Insegnamento filosofico 6
Da quando il fascino delle dottrine orientali ha invaso il mondo occidentale, si fa un gran parlare di karma e questo termine, codesta parola, viene il più delle volte usata veramente a sproposito, anche perché le persone che la usano non sono a conoscenza del reale significato del termine.
In realtà il termine karma significa semplicemente «azione»; quindi, con karma si dovrebbe indicare tutto ciò che fa parte dell’attività, del movimento, dell’azione, della vita stessa.
Ma più che analizzare il karma sotto questo punto di vista, vorremmo questa sera addentrarci in un altro argomento inerente sempre il karma e cioè: in quale modo il karma può influire sulle valutazioni che l’individuo fa sulla propria esistenza, allorché si ritrova nel mondo «spirituale»?
Mi spiegherò meglio: l’individuo, dopo la morte, si trova, prima o poi, a dover fare un’analisi della propria esistenza. In che modo, quindi, la conoscenza di queste dottrine della teoria karmica, può influire, può facilitare la comprensione, può aiutare l’individuo nella valutazione di se stesso e della propria esistenza?
E ancora, una volta lasciato il mondo fisico l’individuo risente ancora di questa legge, è sottoposto ai suoi effetti, subisce insomma ancora l’influenza della legge karmica?
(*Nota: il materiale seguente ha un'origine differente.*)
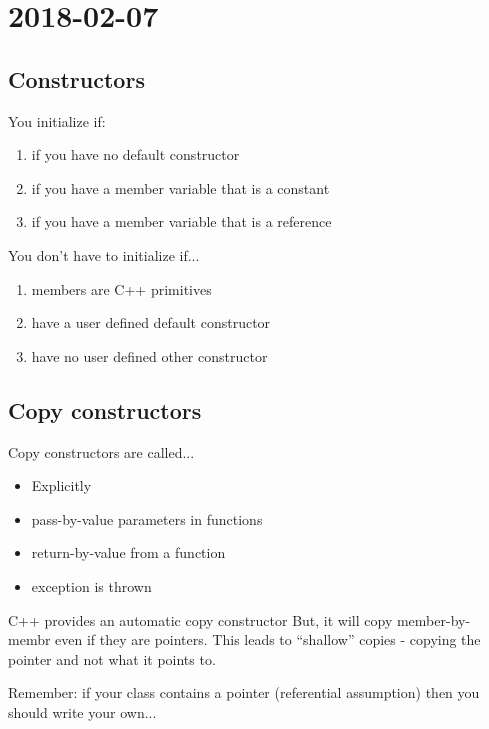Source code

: \section{2018-02-07}

\subsection{Constructors}

You initialize if:

\begin{enumerate}
  \item if you have no default constructor
  \item if you have a member variable that is a constant
  \item if you have a member variable that is a reference
\end{enumerate}

You don't have to initialize if...

\begin{enumerate}
  \item members are C++ primitives
  \item have a user defined default constructor
  \item have no user defined other constructor 
\end{enumerate}

\subsection{Copy constructors}


Copy constructors are called...

\begin{itemize}
  \item Explicitly
  \item pass-by-value parameters in functions
  \item return-by-value from a function
  \item exception is thrown
\end{itemize}

C++ provides an automatic copy constructor But, it will copy member-by-membr even if they are pointers. This leads to ``shallow'' copies - copying the pointer and not what it points to.

Remember: if your class contains a pointer (referential assumption) then you should write your own...

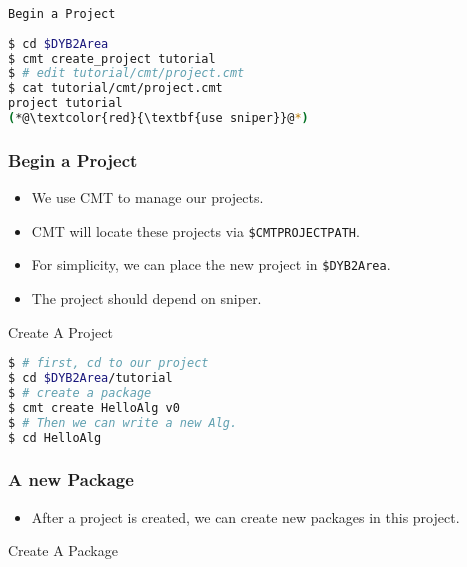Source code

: \begin{frame}
    \begin{center}
        \LARGE \tt{Begin a Project}
    \end{center}
\end{frame}

\newsavebox{\createproject}
\begin{lrbox}{\createproject}
\begin{lstlisting}[language=bash]
$ cd $DYB2Area
$ cmt create_project tutorial
$ # edit tutorial/cmt/project.cmt
$ cat tutorial/cmt/project.cmt
project tutorial
(*@\textcolor{red}{\textbf{use sniper}}@*)
\end{lstlisting}
\end{lrbox}

\begin{frame}
    \frametitle{Begin a Project}
    \begin{itemize}
        \item We use CMT to manage our projects.
        \item CMT will locate these projects via {\tt \$CMTPROJECTPATH}.
        \item For simplicity, we can place the
               new project in {\tt \$DYB2Area}.
        \item The project should depend on sniper.
    \end{itemize}
    \begin{block}{Create A Project}
        \par\usebox{\createproject}
    \end{block}
\end{frame}

\newsavebox{\createpackage}
\begin{lrbox}{\createpackage}
\begin{lstlisting}[language=bash]
$ # first, cd to our project
$ cd $DYB2Area/tutorial
$ # create a package
$ cmt create HelloAlg v0
$ # Then we can write a new Alg.
$ cd HelloAlg
\end{lstlisting}
\end{lrbox}

\begin{frame}
    \frametitle{A new Package}
    \begin{itemize}
        \item After a project is created, we can create new packages
                in this project.
    \end{itemize}
    \begin{block}{Create A Package}
        \par\usebox{\createpackage}
    \end{block}
\end{frame}

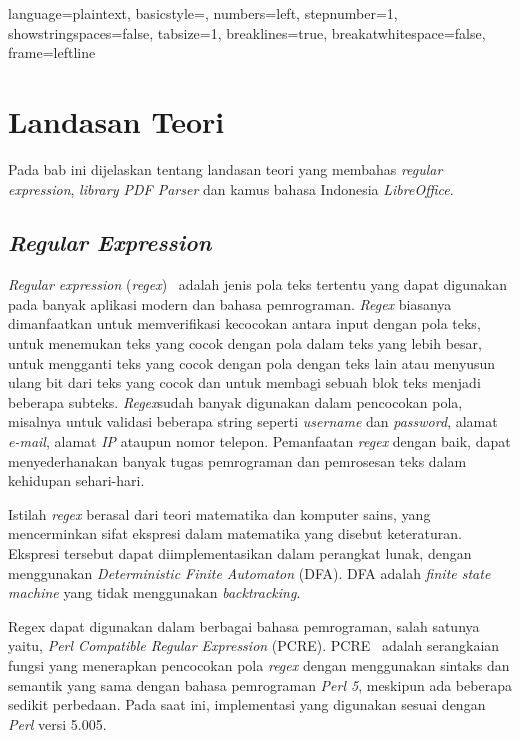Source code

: 
\lstset
{ 
    language=plaintext,
    basicstyle=\footnotesize,
    numbers=left,
    stepnumber=1,
    showstringspaces=false,
    tabsize=1,
    breaklines=true,
    breakatwhitespace=false,
    frame=leftline
}

\chapter{Landasan Teori}
\label{chap:teori}

Pada bab ini dijelaskan tentang landasan teori yang membahas \textit{regular expression}, \textit{library PDF Parser} dan kamus bahasa Indonesia \textit{LibreOffice}.

\section{\textit{Regular Expression}}
\label{sec:regex} 
 
\textit{Regular expression} (\textit{regex})~\cite{jan:12:cookbook} adalah jenis pola teks tertentu yang dapat digunakan pada banyak aplikasi modern dan bahasa pemrograman. \textit{Regex} biasanya dimanfaatkan untuk memverifikasi kecocokan antara input dengan pola teks, untuk menemukan teks yang cocok dengan pola dalam teks yang lebih besar, untuk mengganti teks yang cocok dengan pola dengan teks lain atau menyusun ulang bit dari teks yang cocok dan untuk membagi sebuah blok teks menjadi beberapa subteks. \textit{Regex}sudah banyak digunakan dalam pencocokan pola, misalnya untuk validasi beberapa string seperti \textit{username} dan \textit{password}, alamat \textit{e-mail}, alamat \textit{IP} ataupun nomor telepon. Pemanfaatan \textit{regex} dengan baik, dapat menyederhanakan banyak tugas pemrograman dan pemrosesan teks dalam kehidupan sehari-hari.

Istilah \textit{regex} berasal dari teori matematika dan komputer sains, yang mencerminkan sifat ekspresi dalam matematika yang disebut keteraturan. Ekspresi tersebut dapat diimplementasikan dalam perangkat lunak, dengan menggunakan \textit{Deterministic Finite Automaton} (DFA). DFA adalah \textit{finite state machine} yang tidak menggunakan \textit{backtracking}.

Regex dapat digunakan dalam berbagai bahasa pemrograman, salah satunya yaitu, \textit{Perl Compatible Regular Expression} (PCRE). PCRE~\cite{pcre} adalah serangkaian fungsi yang menerapkan pencocokan pola \textit{regex} dengan menggunakan sintaks dan semantik yang sama dengan bahasa pemrograman \textit{Perl 5}, meskipun ada beberapa sedikit perbedaan. Pada saat ini, implementasi yang digunakan sesuai dengan \textit{Perl} versi 5.005.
Vito

Nel corso della serata ho sentito parlare di percezione soggettiva della realtà, quindi di mondo dell’illusione, di illusorietà percepita da ogni individuo.
Normalmente – leggendo il nostro o l’altrui insegnamento – si arriva a concepire che in effetti l’individuo incarnato, all’interno quindi, del mondo fisico, ha la una percezione largamente illusoria di ciò che vive e di ciò che lo circonda; però raramente le persone si pongono il problema di quanto sia illusoria la percezione dell’individuo allorché abbandona il veicolo fisico, tant’è vero che, specialmente in ambiente medianico, si tende a considerare ogni comunicazione (vera o presunta tale) come detentrice di Verità.
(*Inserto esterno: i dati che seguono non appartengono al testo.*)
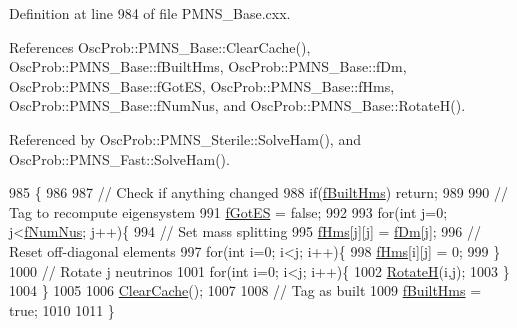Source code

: Definition at line 984 of file P\+M\+N\+S\+\_\+\+Base.\+cxx.



References Osc\+Prob\+::\+P\+M\+N\+S\+\_\+\+Base\+::\+Clear\+Cache(), Osc\+Prob\+::\+P\+M\+N\+S\+\_\+\+Base\+::f\+Built\+Hms, Osc\+Prob\+::\+P\+M\+N\+S\+\_\+\+Base\+::f\+Dm, Osc\+Prob\+::\+P\+M\+N\+S\+\_\+\+Base\+::f\+Got\+ES, Osc\+Prob\+::\+P\+M\+N\+S\+\_\+\+Base\+::f\+Hms, Osc\+Prob\+::\+P\+M\+N\+S\+\_\+\+Base\+::f\+Num\+Nus, and Osc\+Prob\+::\+P\+M\+N\+S\+\_\+\+Base\+::\+Rotate\+H().



Referenced by Osc\+Prob\+::\+P\+M\+N\+S\+\_\+\+Sterile\+::\+Solve\+Ham(), and Osc\+Prob\+::\+P\+M\+N\+S\+\_\+\+Fast\+::\+Solve\+Ham().


\begin{DoxyCode}
985 \{
986 
987   \textcolor{comment}{// Check if anything changed}
988   \textcolor{keywordflow}{if}(\hyperlink{classOscProb_1_1PMNS__Base_a9ac3cadeac8db1b90f3152f476244780}{fBuiltHms}) \textcolor{keywordflow}{return};
989   
990   \textcolor{comment}{// Tag to recompute eigensystem}
991   \hyperlink{classOscProb_1_1PMNS__Base_a6dc5cd010d2d70b2324745b4e53e9839}{fGotES} = \textcolor{keyword}{false};
992 
993   \textcolor{keywordflow}{for}(\textcolor{keywordtype}{int} j=0; j<\hyperlink{classOscProb_1_1PMNS__Base_a24bb74bed63569dfe88b18fa6a08060e}{fNumNus}; j++)\{
994     \textcolor{comment}{// Set mass splitting}
995     \hyperlink{classOscProb_1_1PMNS__Base_acd3c8783e7603081eab316ea4c86c766}{fHms}[j][j] = \hyperlink{classOscProb_1_1PMNS__Base_a406a31c3b5d620e5a0cace5b411f9f70}{fDm}[j];
996     \textcolor{comment}{// Reset off-diagonal elements}
997     \textcolor{keywordflow}{for}(\textcolor{keywordtype}{int} i=0; i<j; i++)\{
998       \hyperlink{classOscProb_1_1PMNS__Base_acd3c8783e7603081eab316ea4c86c766}{fHms}[i][j] = 0;
999     \}
1000     \textcolor{comment}{// Rotate j neutrinos}
1001     \textcolor{keywordflow}{for}(\textcolor{keywordtype}{int} i=0; i<j; i++)\{
1002       \hyperlink{classOscProb_1_1PMNS__Base_aae18afd69074211335f49ec40e6011b9}{RotateH}(i,j);
1003     \}
1004   \}
1005 
1006   \hyperlink{classOscProb_1_1PMNS__Base_ac47fd33e69aa6490f99e2fd147a92f03}{ClearCache}();
1007 
1008   \textcolor{comment}{// Tag as built}
1009   \hyperlink{classOscProb_1_1PMNS__Base_a9ac3cadeac8db1b90f3152f476244780}{fBuiltHms} = \textcolor{keyword}{true};
1010 
1011 \}
\end{DoxyCode}
\mbox{\label{classOscProb_1_1PMNS__Base_ac47fd33e69aa6490f99e2fd147a92f03}}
Bene, creature, è ovvio che non è vero: ciò è una conseguenza logica di tutto l’insegnamento che in questi anni io o altri abbiamo svolto.
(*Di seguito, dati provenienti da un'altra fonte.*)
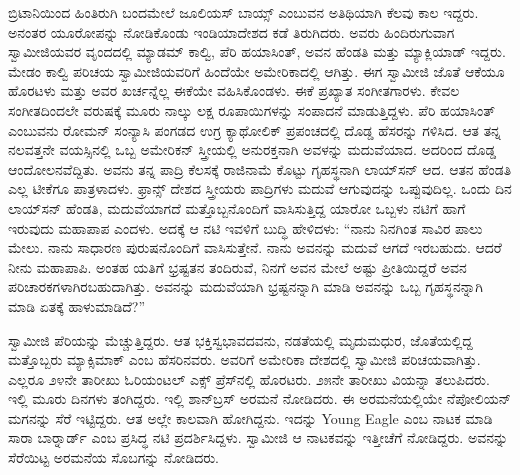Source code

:  ಬ್ರಿಟಾನಿಯಿಂದ ಹಿಂತಿರುಗಿ ಬಂದಮೇಲೆ ಜೂಲಿಯಸ್ ಬಾಯ್ಸ್ ಎಂಬುವನ ಅತಿಥಿಯಾಗಿ ಕೆಲವು ಕಾಲ ಇದ್ದರು. ಅನಂತರ ಯೂರೋಪನ್ನು ನೋಡಿಕೊಂಡು ಇಂಡಿಯಾದೇಶದ ಕಡೆ ತಿರುಗಿದರು. ಅವರು ಹಿಂದಿರುಗುವಾಗ ಸ್ವಾಮೀಜಿಯವರ ವೃಂದದಲ್ಲಿ ಮ್ಯಾಡಮ್ ಕಾಲ್ವಿ, ಪೆರಿ ಹಯಾಸಿಂತ್, ಅವನ ಹೆಂಡತಿ ಮತ್ತು ಮ್ಯಾಕ್ಲಿಯಾಡ್ ಇದ್ದರು. ಮೇಡಂ ಕಾಲ್ವಿ ಪರಿಚಯ ಸ್ವಾಮೀಜಿಯವರಿಗೆ ಹಿಂದೆಯೇ ಅಮೇರಿಕಾದಲ್ಲಿ ಆಗಿತ್ತು. ಈಗ ಸ್ವಾಮೀಜಿ ಜೊತೆ ಆಕೆಯೂ ಹೊರಟಳು ಮತ್ತು ಅವರ ಖರ್ಚನ್ನೆಲ್ಲ ಈಕೆಯೇ ವಹಿಸಿಕೊಂಡಳು. ಈಕೆ ಪ್ರಖ್ಯಾತ ಸಂಗೀತಗಾರಳು. ಕೇವಲ ಸಂಗೀತದಿಂದಲೇ ವರುಷಕ್ಕೆ ಮೂರು ನಾಲ್ಕು ಲಕ್ಷ ರೂಪಾಯಿಗಳನ್ನು ಸಂಪಾದನೆ ಮಾಡುತ್ತಿದ್ದಳು. ಪೆರಿ ಹಯಾಸಿಂತ್ ಎಂಬುವನು ರೋಮನ್ ಸಂನ್ಯಾಸಿ ಪಂಗಡದ ಉಗ್ರ ಕ್ಯಾಥೋಲಿಕ್ ಪ್ರಪಂಚದಲ್ಲಿ ದೊಡ್ಡ ಹೆಸರನ್ನು ಗಳಿಸಿದ. ಆತ ತನ್ನ ನಲವತ್ತನೇ ವಯಸ್ಸಿನಲ್ಲಿ ಒಬ್ಬ ಅಮೇರಿಕನ್ ಸ್ತ್ರೀಯಲ್ಲಿ ಅನುರಕ್ತನಾಗಿ ಅವಳನ್ನು ಮದುವೆಯಾದ. ಅದರಿಂದ ದೊಡ್ಡ ಆಂದೋಲನವೆದ್ದಿತು. ಅವನು ತನ್ನ ಪಾದ್ರಿ ಕೆಲಸಕ್ಕೆ ರಾಜಿನಾಮೆ ಕೊಟ್ಟು ಗೃಹಸ್ಥನಾಗಿ ಲಾಯ್​ಸನ್ ಆದ. ಆತನ ಹೆಂಡತಿ ಎಲ್ಲ ಟೀಕೆಗೂ ಪಾತ್ರಳಾದಳು. ಫ್ರಾನ್ಸ್ ದೇಶದ ಸ್ತ್ರೀಯರು ಪಾದ್ರಿಗಳು ಮದುವೆ ಆಗುವುದನ್ನು ಒಪ್ಪುವುದಿಲ್ಲ. ಒಂದು ದಿನ ಲಾಯ್​ಸನ್ ಹೆಂಡತಿ, ಮದುವೆಯಾಗದೆ ಮತ್ತೊಬ್ಬನೊಂದಿಗೆ ವಾಸಿಸುತ್ತಿದ್ದ ಯಾರೋ ಒಬ್ಬಳು ನಟಿಗೆ ಹಾಗೆ ಇರುವುದು ಮಹಾಪಾಪ ಎಂದಳು. ಅದಕ್ಕೆ ಆ ನಟಿ ಇವಳಿಗೆ ಬುದ್ಧಿ ಹೇಳಿದಳು: “ನಾನು ನಿನಗಿಂತ ಸಾವಿರ ಪಾಲು ಮೇಲು. ನಾನು ಸಾಧಾರಣ ಪುರುಷನೊಂದಿಗೆ ವಾಸಿಸುತ್ತೇನೆ. ನಾನು ಅವನನ್ನು ಮದುವೆ ಆಗದೆ ಇರಬಹುದು. ಆದರೆ ನೀನು ಮಹಾಪಾಪಿ. ಅಂತಹ ಯತಿಗೆ ಭ್ರಷ್ಟತನ ತಂದಿರುವೆ, ನಿನಗೆ ಅವನ ಮೇಲೆ ಅಷ್ಟು ಪ್ರೀತಿಯಿದ್ದರೆ ಅವನ ಪರಿಚಾರಕಗಳಾಗಿರಬಹುದಾಗಿತ್ತು. ಅವನನ್ನು ಮದುವೆಯಾಗಿ ಭ್ರಷ್ಟನನ್ನಾಗಿ ಮಾಡಿ ಅವನನ್ನು ಒಬ್ಬ ಗೃಹಸ್ಥನನ್ನಾಗಿ ಮಾಡಿ ಏತಕ್ಕೆ ಹಾಳುಮಾಡಿದೆ?” 

\vskip 1pt

 ಸ್ವಾಮೀಜಿ ಪೆರಿಯನ್ನು ಮೆಚ್ಚುತ್ತಿದ್ದರು. ಆತ ಭಕ್ತಿಸ್ವಭಾವದವನು, ನಡತೆಯಲ್ಲಿ ಮೃದುಮಧುರ, ಜೊತೆಯಲ್ಲಿದ್ದ ಮತ್ತೊಬ್ಬರು ಮ್ಯಾಕ್ಸಿಮಾಕ್ ಎಂಬ ಹೆಸರಿನವರು. ಅವರಿಗೆ ಅಮೇರಿಕಾ ದೇಶದಲ್ಲಿ ಸ್ವಾಮೀಜಿ ಪರಿಚಯವಾಗಿತ್ತು. ಎಲ್ಲರೂ ೨೪ನೇ ತಾರೀಖು ಓರಿಯಂಟಲ್ ಎಕ್ಸ್ ಪ್ರೆಸ್‍ನಲ್ಲಿ ಹೊರಟರು. ೨೫ನೇ ತಾರೀಖು ವಿಯನ್ನಾ ತಲುಪಿದರು. ಇಲ್ಲಿ ಮೂರು ದಿನಗಳು ತಂಗಿದ್ದರು. ಇಲ್ಲಿ ಶಾನ್‍ಬ್ರಸ್ ಅರಮನೆ ನೋಡಿದರು. ಈ ಅರಮನೆಯಲ್ಲಿಯೇ ನೆಪೋಲಿಯನ್ ಮಗನನ್ನು ಸೆರೆ ಇಟ್ಟಿದ್ದರು. ಆತ ಅಲ್ಲೇ ಕಾಲವಾಗಿ ಹೋಗಿದ್ದನು. ಇದನ್ನು Young Eagle ಎಂಬ ನಾಟಕ ಮಾಡಿ ಸಾರಾ ಬಾರ್‍ನಾರ್ಡ್ ಎಂಬ ಪ್ರಸಿದ್ಧ ನಟಿ ಪ್ರದರ್ಶಿಸಿದ್ದಳು. ಸ್ವಾಮೀಜಿ ಆ ನಾಟಕವನ್ನು ಇತ್ತೀಚೆಗೆ ನೋಡಿದ್ದರು. ಅವನನ್ನು ಸೆರೆಯಿಟ್ಟ ಅರಮನೆಯ ಸೊಬಗನ್ನು ನೋಡಿದರು. 

\vskip 1pt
Infatti, l’individuo che abbandona il veicolo fisico, come voi sapete, si trova subito dopo ad esser vivo all’interno del piano astrale, ma il fatto che egli sia vivo su un altro piano di esistenza non significa assolutamente che egli sia migliore, che egli sappia di più, che abbracci maggiori Verità.
In realtà l’individuo che entra nel piano astrale, allorché lascia il piano fisico, porta con tutte le idee, i preconcetti, la conoscenza, i pregiudizi, i condizionamenti che possedeva da incarnato; si porta con sé, quindi, tutto ciò che era suo come modo d’essere nel piano fisico.
Ecco perciò che ha le stesse idee, gli stessi giudizi o pregiudizi, gli stessi errori concettuali, le stesse conoscenze e, naturalmente, anche la propria tendenza a percepire illusoriamente la realtà che vive, ed il fatto che questa realtà faccia parte del piano astrale, e non più del piano fisico, non cambia per nulla la situazione.
Se, come è stato detto prima, il termine karma significa azione e quindi abbraccia tutto ciò che l’individuo compie, ecco che l’individuo che lascia il piano fisico, assieme alle sue illusioni porta con sé anche quello che è il suo karma.
Con questo non intendo affatto dire che l’individuo, all’interno degli altri piani di esistenza, tra un’incarnazione e l’altra, può assolvere il karma che ha accumulato (questo è un discorso che affronteremo un’altra volta), ma intendo dire che gli effetti karmici che hanno strutturato il suo modo di essere nella vita che ha appena abbandonato si fanno sentire ancora, come effetto, in ciò che egli si trova ad essere all’interno del piano astrale.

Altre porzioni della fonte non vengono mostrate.